[Exercise details] When you retype the data, keep every word exactly and include none of the pictures.

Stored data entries
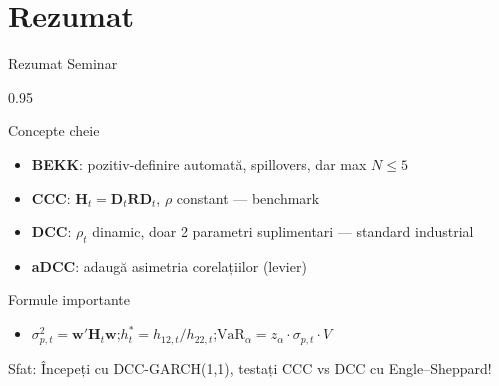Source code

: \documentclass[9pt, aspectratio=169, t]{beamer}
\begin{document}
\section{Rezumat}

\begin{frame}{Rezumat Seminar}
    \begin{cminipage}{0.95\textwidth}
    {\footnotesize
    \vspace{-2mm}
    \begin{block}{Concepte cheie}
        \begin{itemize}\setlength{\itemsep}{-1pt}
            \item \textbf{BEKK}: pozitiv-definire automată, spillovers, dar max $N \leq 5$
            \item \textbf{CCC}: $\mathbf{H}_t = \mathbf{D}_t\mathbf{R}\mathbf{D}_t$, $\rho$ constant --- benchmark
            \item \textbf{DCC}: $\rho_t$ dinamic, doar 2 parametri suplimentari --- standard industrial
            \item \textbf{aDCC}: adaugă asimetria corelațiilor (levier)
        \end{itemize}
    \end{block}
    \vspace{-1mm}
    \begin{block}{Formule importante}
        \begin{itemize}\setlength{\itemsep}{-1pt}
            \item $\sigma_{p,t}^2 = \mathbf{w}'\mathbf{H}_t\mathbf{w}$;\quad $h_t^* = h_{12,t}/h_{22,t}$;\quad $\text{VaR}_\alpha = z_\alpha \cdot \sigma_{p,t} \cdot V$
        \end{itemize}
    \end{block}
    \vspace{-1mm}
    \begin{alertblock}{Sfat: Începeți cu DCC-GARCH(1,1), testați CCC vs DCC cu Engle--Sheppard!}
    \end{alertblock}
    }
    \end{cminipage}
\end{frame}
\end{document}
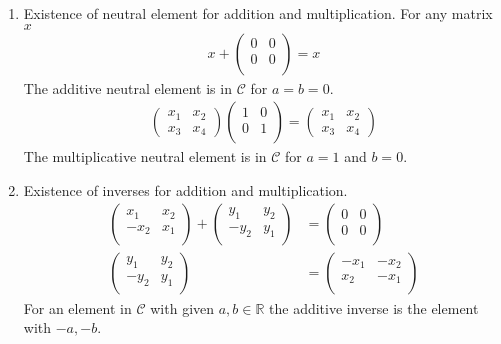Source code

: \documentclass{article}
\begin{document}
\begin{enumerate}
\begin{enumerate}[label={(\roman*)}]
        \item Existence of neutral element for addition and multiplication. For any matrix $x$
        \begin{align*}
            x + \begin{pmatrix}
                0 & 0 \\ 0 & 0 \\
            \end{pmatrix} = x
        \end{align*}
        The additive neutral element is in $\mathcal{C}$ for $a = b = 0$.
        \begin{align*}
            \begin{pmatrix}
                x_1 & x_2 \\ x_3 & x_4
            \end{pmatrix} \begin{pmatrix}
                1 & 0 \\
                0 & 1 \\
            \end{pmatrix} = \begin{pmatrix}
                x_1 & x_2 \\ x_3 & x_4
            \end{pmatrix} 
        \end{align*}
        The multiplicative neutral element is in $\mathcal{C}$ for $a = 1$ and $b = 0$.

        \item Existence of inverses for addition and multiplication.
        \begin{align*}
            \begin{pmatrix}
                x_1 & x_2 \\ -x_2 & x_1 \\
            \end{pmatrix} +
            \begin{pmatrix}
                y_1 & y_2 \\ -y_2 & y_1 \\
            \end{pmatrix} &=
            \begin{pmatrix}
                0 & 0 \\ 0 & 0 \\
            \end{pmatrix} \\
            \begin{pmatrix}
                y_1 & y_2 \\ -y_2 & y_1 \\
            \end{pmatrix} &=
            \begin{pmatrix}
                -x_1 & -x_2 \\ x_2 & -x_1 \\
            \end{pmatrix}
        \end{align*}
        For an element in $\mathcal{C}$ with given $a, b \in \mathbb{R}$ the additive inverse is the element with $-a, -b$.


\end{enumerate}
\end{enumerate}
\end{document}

[Task result]
Source code

: \documentclass[9pt, aspectratio=169, t]{beamer}
\begin{document}
\section{Rezumat}

\begin{frame}{Rezumat Seminar}
    \begin{cminipage}{0.95\textwidth}
    {\footnotesize
    \vspace{-2mm}
    \begin{block}{Concepte cheie}
        \begin{itemize}\setlength{\itemsep}{-1pt}
            \item \textbf{BEKK}: pozitiv-definire automată, spillovers, dar max $N \leq 5$
            \item \textbf{CCC}: $\mathbf{H}_t = \mathbf{D}_t\mathbf{R}\mathbf{D}_t$, $\rho$ constant --- benchmark
            \item \textbf{DCC}: $\rho_t$ dinamic, doar 2 parametri suplimentari --- standard industrial
            \item \textbf{aDCC}: adaugă asimetria corelațiilor (levier)
        \end{itemize}
    \end{block}
    \vspace{-1mm}
    \begin{block}{Formule importante}
        \begin{itemize}\setlength{\itemsep}{-1pt}
            \item $\sigma_{p,t}^2 = \mathbf{w}'\mathbf{H}_t\mathbf{w}$;\quad $h_t^* = h_{12,t}/h_{22,t}$;\quad $\text{VaR}_\alpha = z_\alpha \cdot \sigma_{p,t} \cdot V$
        \end{itemize}
    \end{block}
    \vspace{-1mm}
    \begin{alertblock}{Sfat: Începeți cu DCC-GARCH(1,1), testați CCC vs DCC cu Engle--Sheppard!}
    \end{alertblock}
    }
    \end{cminipage}
\end{frame}
\end{document}
Source code

: \documentclass{article}
\begin{document}
\begin{enumerate}
\begin{enumerate}[label={(\roman*)}]
        \item Existence of neutral element for addition and multiplication. For any matrix $x$
        \begin{align*}
            x + \begin{pmatrix}
                0 & 0 \\ 0 & 0 \\
            \end{pmatrix} = x
        \end{align*}
        The additive neutral element is in $\mathcal{C}$ for $a = b = 0$.
        \begin{align*}
            \begin{pmatrix}
                x_1 & x_2 \\ x_3 & x_4
            \end{pmatrix} \begin{pmatrix}
                1 & 0 \\
                0 & 1 \\
            \end{pmatrix} = \begin{pmatrix}
                x_1 & x_2 \\ x_3 & x_4
            \end{pmatrix} 
        \end{align*}
        The multiplicative neutral element is in $\mathcal{C}$ for $a = 1$ and $b = 0$.

        \item Existence of inverses for addition and multiplication.
        \begin{align*}
            \begin{pmatrix}
                x_1 & x_2 \\ -x_2 & x_1 \\
            \end{pmatrix} +
            \begin{pmatrix}
                y_1 & y_2 \\ -y_2 & y_1 \\
            \end{pmatrix} &=
            \begin{pmatrix}
                0 & 0 \\ 0 & 0 \\
            \end{pmatrix} \\
            \begin{pmatrix}
                y_1 & y_2 \\ -y_2 & y_1 \\
            \end{pmatrix} &=
            \begin{pmatrix}
                -x_1 & -x_2 \\ x_2 & -x_1 \\
            \end{pmatrix}
        \end{align*}
        For an element in $\mathcal{C}$ with given $a, b \in \mathbb{R}$ the additive inverse is the element with $-a, -b$.


\end{enumerate}
\end{enumerate}
\end{document}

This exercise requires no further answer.